Department of Urology, Shandong Provincial Hospital Affiliated to Shandong University, Jinan, China.
Front Surg. 2022 Apr 11;9:851164. doi: 10.3389/fsurg.2022.851164. eCollection 2022.
Desmoid fibromatosis (DF) is a rare clonal proliferation of fibroblasts and myofibroblasts. It develops in the connective tissues and does not metastasize but may infiltrate adjacent structures. Because of the rarity of these tumors and the unpredictable natural history of the disease, well-defined and precise guidelines of the optimal treatment for DF have not been formulated.
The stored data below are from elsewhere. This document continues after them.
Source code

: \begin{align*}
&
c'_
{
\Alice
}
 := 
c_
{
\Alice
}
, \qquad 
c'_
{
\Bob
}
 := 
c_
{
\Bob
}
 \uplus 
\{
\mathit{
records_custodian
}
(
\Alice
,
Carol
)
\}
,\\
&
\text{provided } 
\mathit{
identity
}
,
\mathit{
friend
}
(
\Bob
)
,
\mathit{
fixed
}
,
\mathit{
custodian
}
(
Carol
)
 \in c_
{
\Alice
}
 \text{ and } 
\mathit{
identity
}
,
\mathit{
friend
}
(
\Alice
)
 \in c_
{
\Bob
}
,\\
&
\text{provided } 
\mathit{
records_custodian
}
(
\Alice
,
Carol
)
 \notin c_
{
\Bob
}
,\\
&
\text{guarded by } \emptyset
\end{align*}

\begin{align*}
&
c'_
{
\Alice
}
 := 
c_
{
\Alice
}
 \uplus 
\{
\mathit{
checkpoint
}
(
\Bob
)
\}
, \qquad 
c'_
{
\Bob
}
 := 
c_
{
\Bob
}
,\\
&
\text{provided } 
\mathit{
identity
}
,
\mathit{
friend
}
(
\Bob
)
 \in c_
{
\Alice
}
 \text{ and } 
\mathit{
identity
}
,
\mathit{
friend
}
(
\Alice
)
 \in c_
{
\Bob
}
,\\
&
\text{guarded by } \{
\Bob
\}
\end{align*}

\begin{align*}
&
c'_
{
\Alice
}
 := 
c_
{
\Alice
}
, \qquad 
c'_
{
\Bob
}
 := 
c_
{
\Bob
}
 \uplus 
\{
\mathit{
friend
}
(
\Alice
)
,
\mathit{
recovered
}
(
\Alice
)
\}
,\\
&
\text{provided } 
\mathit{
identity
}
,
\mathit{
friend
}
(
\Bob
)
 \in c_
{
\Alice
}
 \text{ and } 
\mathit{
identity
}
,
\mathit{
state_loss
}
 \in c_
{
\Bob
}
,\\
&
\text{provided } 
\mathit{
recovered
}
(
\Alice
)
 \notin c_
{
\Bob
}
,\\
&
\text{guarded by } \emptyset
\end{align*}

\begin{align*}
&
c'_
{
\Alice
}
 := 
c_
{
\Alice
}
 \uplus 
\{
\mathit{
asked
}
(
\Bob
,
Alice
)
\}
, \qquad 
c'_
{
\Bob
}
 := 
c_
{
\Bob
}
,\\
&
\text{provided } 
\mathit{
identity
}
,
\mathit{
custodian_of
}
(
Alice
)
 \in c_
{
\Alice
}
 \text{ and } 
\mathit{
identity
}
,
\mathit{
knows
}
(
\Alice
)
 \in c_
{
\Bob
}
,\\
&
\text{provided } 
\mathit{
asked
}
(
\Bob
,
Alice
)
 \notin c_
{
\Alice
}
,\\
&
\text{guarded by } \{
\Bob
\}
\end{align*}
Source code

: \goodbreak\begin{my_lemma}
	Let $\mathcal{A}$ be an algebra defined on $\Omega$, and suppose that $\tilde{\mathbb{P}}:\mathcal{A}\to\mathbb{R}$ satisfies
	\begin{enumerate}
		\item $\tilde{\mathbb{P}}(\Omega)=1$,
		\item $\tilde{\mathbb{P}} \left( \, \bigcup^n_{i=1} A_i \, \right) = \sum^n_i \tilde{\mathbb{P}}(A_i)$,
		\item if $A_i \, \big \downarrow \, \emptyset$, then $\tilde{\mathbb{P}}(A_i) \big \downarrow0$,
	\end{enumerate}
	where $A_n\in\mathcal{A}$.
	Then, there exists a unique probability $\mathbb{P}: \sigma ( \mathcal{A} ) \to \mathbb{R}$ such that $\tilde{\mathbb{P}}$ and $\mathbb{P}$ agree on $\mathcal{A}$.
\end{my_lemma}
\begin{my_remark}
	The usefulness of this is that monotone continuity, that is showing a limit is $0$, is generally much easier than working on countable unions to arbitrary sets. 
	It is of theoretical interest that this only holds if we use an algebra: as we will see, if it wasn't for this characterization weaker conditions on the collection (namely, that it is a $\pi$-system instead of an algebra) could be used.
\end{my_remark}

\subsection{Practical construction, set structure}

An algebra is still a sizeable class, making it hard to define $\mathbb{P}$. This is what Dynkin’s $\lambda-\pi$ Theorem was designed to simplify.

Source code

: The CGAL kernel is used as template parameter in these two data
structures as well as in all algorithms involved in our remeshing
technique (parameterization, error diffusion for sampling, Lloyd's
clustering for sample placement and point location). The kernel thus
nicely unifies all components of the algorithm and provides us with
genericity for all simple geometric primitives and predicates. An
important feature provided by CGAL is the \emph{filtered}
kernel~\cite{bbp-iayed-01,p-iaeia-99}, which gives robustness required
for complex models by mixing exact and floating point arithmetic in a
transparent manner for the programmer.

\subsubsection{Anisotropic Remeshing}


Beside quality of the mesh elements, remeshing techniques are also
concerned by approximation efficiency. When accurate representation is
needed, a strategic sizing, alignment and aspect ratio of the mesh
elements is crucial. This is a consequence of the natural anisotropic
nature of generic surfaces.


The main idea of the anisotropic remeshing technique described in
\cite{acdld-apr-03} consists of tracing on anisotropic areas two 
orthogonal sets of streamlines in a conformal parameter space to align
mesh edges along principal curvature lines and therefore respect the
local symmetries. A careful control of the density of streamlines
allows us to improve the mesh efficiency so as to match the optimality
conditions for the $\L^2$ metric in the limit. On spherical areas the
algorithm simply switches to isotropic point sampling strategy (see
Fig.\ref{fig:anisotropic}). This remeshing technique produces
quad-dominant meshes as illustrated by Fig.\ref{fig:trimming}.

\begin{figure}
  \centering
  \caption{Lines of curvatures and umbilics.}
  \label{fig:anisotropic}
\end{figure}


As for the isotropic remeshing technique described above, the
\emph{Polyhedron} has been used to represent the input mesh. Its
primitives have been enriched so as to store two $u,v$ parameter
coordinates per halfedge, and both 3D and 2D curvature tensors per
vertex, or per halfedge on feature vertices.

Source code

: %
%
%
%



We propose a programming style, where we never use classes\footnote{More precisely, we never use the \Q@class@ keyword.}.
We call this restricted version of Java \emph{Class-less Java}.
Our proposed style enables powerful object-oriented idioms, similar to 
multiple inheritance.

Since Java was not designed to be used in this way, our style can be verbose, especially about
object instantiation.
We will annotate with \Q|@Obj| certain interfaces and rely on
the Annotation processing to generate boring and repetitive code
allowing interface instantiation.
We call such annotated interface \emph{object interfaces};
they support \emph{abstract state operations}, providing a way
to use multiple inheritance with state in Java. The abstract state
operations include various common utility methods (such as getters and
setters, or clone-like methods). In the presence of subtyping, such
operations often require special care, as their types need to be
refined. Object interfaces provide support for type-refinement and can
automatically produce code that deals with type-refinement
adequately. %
Here, we present a giant abdominal DF that invaded the right spermatic cord and iliac vessels. The lesion was excised with external iliac artery dissection; however, the vein was sacrificed. The abdominal wall defect was then repaired with a polypropylene mesh. The lesional cells are positive for β-catenin.
In the past decades, there has been a change in the treatment of DF. The "wait and see" policy has been considered initially in most cases. Surgical intervention remains a valid option for symptomatic lesions. The optimal regimes of the tumor should not take the risk of making the patient more symptomatic than the lesion itself.
韧带样纤维瘤病(DF)是一种罕见的成纤维细胞和肌成纤维细胞的克隆性增殖疾病。它发生于结缔组织,不发生转移,但可能浸润邻近结构。由于这些肿瘤罕见且疾病自然史不可预测,尚未制定出明确且精确的DF最佳治疗指南。
在此,我们报告一例巨大的腹部DF,其侵犯了右侧精索和髂血管。病变通过髂外动脉剥离术切除;然而,静脉被牺牲。然后用聚丙烯网片修复腹壁缺损。病变细胞β-连环蛋白呈阳性。
在过去几十年中,DF的治疗发生了变化。大多数情况下最初会考虑“观察等待”策略。手术干预对于有症状的病变仍然是一种有效的选择。肿瘤的最佳治疗方案不应使患者出现比病变本身更严重的症状。